Eur. Phys. J. B 53, 267-272 (2006)
https://doi.org/10.1140/epjb/e2006-00355-x

Statistical equilibrium in simple exchange games I

Methods of solution and application to the Bennati-Dragulescu-Yakovenko (BDY) game

¹ Department of Advanced Sciences and Technology, Laboratory on Complex Systems, East Piedmont University, via Bellini 25 g, 15100 Alessandria, Italy
² IMEM-CNR, Physics Department, Genoa University, via Dodecaneso 33, 16146 Genoa, Italy
³ INFN, Physics Department, Genoa University, via Dodecaneso 33, 16146 Genoa, Italy

Corresponding author: ^a scalas@unipmn.it

Received: 31 May 2006
Revised: 3 August 2006
Published online: 27 September 2006

Abstract

Simple stochastic exchange games are based on random allocation of finite resources. These games are Markov chains that can be studied either analytically or by Monte Carlo simulations.
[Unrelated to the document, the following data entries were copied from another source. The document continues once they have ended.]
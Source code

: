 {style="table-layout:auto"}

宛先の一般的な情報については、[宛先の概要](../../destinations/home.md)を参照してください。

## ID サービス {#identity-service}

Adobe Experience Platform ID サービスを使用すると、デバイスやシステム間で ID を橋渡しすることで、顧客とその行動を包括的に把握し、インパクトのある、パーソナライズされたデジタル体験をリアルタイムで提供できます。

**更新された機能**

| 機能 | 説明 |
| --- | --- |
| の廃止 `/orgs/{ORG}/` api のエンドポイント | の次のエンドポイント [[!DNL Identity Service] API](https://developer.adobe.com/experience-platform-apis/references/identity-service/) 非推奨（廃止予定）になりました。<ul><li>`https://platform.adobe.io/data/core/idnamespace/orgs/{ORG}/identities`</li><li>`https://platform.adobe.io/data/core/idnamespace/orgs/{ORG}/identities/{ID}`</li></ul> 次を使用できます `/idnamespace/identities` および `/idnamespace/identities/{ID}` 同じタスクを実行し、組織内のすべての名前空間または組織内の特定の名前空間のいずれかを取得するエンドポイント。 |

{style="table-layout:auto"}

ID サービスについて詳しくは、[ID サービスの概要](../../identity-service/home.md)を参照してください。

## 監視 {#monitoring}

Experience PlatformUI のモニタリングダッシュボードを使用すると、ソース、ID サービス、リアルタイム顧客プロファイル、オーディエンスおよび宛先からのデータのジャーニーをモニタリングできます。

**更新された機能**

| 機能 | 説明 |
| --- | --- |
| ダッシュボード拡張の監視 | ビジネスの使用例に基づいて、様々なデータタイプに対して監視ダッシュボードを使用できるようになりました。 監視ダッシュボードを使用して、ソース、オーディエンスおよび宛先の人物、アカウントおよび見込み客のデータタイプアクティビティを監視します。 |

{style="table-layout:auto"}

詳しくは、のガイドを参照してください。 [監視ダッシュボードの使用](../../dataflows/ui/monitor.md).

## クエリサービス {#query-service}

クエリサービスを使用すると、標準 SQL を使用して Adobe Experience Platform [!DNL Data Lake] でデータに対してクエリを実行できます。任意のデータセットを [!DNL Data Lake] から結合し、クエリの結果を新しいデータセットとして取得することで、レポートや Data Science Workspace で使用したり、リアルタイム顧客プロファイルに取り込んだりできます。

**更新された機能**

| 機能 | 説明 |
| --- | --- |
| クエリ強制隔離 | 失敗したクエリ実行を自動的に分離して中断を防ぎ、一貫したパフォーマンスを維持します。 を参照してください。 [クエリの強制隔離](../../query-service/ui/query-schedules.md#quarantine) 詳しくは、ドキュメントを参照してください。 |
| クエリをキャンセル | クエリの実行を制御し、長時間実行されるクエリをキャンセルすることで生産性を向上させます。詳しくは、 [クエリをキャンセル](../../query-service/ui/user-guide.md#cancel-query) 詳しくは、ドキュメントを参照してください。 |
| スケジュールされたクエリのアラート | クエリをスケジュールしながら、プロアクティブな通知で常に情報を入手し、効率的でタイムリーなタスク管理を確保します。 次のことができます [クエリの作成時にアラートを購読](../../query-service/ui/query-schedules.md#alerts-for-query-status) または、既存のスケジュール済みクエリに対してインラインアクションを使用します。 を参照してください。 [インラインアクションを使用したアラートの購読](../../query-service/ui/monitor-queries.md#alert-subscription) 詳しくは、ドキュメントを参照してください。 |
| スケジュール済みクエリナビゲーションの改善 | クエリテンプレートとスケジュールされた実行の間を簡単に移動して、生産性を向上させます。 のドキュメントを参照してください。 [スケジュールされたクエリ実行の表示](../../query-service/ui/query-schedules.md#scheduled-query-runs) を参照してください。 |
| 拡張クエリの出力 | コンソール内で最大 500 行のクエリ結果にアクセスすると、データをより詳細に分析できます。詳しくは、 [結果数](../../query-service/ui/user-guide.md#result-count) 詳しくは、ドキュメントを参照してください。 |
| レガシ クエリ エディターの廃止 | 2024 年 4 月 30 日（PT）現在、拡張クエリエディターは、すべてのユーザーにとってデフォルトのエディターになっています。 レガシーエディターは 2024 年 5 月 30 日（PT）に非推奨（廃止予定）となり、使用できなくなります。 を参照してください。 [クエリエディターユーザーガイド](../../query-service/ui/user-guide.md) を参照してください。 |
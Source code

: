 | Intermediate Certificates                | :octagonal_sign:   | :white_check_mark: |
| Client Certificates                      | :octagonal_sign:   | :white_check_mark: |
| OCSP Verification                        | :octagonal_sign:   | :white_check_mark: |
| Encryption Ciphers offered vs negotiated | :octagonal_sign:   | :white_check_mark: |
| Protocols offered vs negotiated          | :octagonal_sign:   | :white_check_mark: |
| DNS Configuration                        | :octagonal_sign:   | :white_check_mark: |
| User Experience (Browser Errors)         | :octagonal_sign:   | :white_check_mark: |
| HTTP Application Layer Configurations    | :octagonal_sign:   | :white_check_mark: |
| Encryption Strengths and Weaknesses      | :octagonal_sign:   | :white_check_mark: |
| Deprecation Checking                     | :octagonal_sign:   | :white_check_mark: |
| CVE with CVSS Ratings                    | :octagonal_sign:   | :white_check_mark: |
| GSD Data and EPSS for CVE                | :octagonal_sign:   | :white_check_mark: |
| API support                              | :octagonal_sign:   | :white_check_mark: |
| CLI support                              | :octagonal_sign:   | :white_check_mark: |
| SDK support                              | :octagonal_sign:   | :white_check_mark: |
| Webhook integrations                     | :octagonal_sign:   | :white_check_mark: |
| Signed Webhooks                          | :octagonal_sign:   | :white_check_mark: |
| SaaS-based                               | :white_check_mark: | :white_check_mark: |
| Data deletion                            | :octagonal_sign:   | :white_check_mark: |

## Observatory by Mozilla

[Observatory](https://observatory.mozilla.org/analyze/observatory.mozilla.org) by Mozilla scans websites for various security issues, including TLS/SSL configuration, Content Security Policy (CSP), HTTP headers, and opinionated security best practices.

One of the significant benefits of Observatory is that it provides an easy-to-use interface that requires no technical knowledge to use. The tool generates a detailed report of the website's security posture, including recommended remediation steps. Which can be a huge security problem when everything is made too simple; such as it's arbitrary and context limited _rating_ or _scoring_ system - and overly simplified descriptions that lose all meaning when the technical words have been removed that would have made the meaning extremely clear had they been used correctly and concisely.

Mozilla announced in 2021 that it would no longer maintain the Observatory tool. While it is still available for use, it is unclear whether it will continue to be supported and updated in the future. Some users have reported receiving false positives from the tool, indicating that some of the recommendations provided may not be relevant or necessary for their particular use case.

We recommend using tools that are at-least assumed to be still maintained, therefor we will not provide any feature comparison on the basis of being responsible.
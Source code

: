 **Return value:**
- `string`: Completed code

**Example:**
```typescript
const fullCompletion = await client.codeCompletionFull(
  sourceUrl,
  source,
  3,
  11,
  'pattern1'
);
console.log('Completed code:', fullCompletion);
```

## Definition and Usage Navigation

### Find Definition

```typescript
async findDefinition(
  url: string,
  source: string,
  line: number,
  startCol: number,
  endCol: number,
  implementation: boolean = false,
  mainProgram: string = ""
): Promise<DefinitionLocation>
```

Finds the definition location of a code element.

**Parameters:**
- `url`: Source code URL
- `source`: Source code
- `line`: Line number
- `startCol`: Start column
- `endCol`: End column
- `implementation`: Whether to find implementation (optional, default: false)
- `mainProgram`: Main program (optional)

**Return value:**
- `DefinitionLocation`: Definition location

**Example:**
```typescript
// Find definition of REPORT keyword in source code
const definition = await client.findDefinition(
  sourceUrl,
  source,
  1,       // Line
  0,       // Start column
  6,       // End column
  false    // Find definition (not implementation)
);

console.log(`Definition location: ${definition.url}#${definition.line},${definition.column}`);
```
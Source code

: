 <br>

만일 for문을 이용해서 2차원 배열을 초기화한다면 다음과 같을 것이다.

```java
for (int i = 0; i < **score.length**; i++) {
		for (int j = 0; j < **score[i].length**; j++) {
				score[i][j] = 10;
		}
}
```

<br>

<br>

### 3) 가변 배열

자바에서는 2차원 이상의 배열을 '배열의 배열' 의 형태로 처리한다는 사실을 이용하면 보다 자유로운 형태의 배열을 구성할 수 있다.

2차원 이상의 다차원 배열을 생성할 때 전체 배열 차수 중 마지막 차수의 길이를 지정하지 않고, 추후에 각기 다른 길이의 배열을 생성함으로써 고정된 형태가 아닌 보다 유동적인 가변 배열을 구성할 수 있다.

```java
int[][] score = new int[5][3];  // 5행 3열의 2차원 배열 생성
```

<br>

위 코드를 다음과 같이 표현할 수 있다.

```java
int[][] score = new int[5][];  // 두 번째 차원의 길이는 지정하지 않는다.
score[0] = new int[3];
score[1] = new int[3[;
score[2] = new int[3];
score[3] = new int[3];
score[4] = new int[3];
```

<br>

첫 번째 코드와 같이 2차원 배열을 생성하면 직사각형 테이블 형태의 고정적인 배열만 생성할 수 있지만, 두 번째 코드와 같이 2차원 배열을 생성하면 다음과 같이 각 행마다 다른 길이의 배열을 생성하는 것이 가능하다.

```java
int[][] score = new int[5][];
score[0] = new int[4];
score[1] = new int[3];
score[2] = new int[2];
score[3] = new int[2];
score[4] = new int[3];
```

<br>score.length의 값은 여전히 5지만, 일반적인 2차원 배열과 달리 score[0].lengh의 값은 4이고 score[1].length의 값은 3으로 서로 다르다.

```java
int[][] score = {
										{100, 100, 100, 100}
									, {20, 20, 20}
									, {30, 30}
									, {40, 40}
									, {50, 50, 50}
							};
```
In particular, the equilibrium distribution can be derived either by direct diagonalization of the transition matrix, or using the detailed balance equation, or by Monte Carlo estimates. In this paper, these methods are introduced and applied to the Bennati-Dragulescu-Yakovenko (BDY) game. The exact analysis shows that the statistical-mechanical analogies used in the previous literature have to be revised.